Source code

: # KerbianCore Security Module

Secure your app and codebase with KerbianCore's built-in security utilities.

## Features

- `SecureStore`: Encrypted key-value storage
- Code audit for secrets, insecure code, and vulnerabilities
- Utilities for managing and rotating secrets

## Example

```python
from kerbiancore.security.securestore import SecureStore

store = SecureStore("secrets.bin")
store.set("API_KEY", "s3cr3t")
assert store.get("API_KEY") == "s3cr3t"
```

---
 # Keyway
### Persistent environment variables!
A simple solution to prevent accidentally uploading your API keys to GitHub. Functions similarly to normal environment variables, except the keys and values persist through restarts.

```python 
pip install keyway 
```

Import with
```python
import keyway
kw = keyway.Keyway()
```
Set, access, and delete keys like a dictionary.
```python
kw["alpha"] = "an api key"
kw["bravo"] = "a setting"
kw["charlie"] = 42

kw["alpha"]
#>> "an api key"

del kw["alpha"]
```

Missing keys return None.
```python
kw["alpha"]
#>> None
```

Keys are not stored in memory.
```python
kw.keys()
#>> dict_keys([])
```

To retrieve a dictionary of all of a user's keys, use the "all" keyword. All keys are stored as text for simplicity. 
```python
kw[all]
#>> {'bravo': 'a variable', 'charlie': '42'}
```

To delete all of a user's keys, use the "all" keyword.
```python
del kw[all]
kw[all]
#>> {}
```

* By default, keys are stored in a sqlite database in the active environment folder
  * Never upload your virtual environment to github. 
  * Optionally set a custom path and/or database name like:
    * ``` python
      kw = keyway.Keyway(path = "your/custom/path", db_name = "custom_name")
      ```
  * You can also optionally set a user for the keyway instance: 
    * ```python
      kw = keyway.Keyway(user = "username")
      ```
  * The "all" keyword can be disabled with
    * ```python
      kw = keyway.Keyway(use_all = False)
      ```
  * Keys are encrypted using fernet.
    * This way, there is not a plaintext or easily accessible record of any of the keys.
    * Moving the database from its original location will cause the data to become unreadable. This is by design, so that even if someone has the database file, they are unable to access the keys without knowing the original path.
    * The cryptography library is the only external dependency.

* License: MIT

**Your instructions:** In the entries above, some lines hold the string "user". Copy each of them.

**Written solution:**
To retrieve a dictionary of all of a user's keys, use the "all" keyword. All keys are stored as text for simplicity. 
To delete all of a user's keys, use the "all" keyword.
  * You can also optionally set a user for the keyway instance: 
      kw = keyway.Keyway(user = "username")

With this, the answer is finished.